-- What you will do --
Which lines below hold the word "section"? Report each one.

-- Collected data --
# # # # # # #

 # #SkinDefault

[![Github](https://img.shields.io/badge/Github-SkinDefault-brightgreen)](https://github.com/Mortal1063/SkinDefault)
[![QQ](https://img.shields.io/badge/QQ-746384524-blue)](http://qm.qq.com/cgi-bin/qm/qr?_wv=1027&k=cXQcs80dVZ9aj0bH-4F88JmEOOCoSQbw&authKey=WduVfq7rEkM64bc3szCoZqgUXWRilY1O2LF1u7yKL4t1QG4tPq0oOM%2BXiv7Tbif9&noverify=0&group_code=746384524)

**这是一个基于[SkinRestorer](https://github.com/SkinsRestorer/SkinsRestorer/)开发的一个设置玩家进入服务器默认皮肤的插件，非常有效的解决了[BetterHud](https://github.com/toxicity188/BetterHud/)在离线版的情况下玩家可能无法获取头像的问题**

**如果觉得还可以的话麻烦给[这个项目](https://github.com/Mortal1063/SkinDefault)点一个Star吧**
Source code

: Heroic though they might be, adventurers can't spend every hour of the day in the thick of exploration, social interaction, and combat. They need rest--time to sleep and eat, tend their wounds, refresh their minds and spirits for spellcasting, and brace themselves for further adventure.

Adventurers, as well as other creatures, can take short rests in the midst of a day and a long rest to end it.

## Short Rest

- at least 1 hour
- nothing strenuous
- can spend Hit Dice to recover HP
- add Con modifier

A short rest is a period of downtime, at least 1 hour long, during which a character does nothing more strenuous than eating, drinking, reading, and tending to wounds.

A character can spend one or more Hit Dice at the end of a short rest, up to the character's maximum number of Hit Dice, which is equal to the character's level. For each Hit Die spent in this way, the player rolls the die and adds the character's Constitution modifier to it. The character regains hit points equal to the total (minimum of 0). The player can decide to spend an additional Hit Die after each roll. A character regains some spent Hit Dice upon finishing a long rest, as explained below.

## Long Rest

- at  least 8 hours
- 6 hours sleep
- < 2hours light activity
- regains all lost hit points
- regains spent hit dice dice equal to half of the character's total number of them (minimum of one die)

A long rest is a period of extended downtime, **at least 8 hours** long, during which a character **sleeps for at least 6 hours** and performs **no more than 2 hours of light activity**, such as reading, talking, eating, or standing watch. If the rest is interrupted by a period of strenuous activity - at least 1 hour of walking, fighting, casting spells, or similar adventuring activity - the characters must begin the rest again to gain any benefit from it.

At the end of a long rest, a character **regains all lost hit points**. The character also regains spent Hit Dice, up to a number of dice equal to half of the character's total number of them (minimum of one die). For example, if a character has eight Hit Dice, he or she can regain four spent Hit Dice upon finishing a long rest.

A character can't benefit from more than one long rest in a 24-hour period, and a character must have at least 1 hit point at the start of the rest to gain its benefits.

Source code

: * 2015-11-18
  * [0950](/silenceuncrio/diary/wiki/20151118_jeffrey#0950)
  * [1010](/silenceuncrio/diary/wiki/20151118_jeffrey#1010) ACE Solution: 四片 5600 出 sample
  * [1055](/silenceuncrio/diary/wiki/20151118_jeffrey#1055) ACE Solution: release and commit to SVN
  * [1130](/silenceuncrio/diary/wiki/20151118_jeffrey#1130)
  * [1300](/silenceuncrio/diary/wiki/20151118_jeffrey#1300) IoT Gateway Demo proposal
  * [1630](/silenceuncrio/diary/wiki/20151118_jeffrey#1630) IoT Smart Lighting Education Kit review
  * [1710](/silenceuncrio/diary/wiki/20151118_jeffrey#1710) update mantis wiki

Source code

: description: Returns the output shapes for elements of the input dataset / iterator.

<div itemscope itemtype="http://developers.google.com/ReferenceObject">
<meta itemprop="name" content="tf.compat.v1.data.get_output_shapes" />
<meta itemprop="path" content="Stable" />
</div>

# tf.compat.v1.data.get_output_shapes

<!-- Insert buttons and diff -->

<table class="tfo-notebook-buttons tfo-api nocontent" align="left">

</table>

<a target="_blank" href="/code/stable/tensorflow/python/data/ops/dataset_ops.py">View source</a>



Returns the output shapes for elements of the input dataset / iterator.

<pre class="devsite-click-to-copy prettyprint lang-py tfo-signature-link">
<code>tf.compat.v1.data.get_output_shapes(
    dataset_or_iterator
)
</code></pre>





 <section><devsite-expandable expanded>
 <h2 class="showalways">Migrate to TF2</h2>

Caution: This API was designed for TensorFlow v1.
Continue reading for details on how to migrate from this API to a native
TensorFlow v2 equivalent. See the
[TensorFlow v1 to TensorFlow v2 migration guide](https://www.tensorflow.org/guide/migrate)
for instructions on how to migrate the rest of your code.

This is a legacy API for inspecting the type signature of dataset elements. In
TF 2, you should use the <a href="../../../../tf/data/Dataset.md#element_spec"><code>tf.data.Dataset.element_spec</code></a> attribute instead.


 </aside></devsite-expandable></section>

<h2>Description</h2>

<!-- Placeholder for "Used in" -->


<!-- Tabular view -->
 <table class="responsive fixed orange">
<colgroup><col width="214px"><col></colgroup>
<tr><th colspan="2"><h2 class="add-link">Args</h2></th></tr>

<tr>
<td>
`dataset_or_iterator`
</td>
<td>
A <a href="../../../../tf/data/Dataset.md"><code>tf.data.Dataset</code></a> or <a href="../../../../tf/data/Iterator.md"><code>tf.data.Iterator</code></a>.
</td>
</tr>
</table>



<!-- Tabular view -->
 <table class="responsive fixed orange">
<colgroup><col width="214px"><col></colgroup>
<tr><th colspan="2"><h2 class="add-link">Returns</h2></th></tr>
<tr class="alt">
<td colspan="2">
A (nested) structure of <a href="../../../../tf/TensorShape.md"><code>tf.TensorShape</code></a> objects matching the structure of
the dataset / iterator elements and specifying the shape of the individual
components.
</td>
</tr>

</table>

# # # # # # #

-- Solution to this task --
 <section><devsite-expandable expanded>
 </aside></devsite-expandable></section>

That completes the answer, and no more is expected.